• EXERCISE DETAILS: Please return every line of the records that contains the word "this".

*** Opening EXERCISE DATA ***

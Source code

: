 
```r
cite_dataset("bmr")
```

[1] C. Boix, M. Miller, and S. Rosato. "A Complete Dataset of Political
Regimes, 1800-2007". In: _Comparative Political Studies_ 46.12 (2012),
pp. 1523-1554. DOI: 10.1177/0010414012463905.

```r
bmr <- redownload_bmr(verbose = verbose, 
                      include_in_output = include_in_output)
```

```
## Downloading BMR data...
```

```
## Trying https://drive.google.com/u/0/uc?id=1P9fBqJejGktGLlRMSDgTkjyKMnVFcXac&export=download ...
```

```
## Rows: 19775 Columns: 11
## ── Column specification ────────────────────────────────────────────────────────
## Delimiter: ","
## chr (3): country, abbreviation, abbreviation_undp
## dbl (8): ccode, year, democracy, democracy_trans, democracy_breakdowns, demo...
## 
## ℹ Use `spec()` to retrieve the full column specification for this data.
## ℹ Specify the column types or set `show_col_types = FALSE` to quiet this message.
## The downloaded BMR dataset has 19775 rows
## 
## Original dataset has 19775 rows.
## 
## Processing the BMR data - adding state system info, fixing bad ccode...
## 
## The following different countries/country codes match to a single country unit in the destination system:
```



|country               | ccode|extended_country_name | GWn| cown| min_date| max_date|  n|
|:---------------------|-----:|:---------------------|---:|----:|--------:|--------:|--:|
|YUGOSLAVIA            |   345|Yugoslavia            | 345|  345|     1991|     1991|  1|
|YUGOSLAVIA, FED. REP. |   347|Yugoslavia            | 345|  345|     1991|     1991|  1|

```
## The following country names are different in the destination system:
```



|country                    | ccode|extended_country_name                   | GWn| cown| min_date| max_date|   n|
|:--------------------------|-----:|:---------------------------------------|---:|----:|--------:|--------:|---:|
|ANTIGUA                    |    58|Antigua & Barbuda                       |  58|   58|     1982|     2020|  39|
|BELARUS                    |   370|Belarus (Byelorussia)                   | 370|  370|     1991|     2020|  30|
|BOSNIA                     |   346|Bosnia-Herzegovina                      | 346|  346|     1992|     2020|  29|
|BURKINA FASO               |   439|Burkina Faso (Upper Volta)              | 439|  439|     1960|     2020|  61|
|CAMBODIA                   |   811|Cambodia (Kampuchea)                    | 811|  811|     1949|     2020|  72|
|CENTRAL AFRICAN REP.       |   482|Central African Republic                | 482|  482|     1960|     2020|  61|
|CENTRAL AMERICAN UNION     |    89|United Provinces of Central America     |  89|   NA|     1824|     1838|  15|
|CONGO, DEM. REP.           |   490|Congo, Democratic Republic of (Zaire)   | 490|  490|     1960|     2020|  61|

*** Closing EXERCISE DATA ***
*** Opening EXERCISE DATA ***

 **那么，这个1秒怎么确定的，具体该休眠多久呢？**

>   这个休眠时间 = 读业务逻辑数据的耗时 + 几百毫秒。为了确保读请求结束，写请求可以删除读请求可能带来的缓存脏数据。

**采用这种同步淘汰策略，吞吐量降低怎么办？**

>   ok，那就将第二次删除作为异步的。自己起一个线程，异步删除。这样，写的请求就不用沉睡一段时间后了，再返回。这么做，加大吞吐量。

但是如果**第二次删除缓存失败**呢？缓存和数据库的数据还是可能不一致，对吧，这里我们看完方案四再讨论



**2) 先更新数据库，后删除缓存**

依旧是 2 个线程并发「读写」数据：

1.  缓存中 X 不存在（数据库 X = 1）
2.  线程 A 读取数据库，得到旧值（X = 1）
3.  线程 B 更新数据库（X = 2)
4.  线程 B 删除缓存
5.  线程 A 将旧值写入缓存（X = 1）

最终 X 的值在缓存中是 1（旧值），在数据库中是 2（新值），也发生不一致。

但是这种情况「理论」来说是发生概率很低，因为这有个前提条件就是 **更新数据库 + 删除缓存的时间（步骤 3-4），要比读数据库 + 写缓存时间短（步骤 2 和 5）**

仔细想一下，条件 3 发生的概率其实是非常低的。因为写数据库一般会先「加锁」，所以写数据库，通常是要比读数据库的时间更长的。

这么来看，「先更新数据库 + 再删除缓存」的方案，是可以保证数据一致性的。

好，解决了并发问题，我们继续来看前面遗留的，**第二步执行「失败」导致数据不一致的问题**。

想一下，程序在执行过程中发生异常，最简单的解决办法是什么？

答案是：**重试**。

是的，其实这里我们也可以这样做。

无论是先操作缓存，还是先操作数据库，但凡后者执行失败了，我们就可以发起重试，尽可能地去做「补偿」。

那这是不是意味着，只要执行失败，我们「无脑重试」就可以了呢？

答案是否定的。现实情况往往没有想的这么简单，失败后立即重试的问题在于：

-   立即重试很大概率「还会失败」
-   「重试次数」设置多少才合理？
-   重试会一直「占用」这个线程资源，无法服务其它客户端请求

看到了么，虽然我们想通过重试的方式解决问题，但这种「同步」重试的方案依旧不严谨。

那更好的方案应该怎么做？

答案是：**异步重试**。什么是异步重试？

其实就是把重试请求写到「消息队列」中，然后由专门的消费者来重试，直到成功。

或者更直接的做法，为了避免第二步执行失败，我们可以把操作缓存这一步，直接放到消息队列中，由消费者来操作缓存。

*** Closing EXERCISE DATA ***

• TASK SOLUTION:
## ℹ Use `spec()` to retrieve the full column specification for this data.
## ℹ Specify the column types or set `show_col_types = FALSE` to quiet this message.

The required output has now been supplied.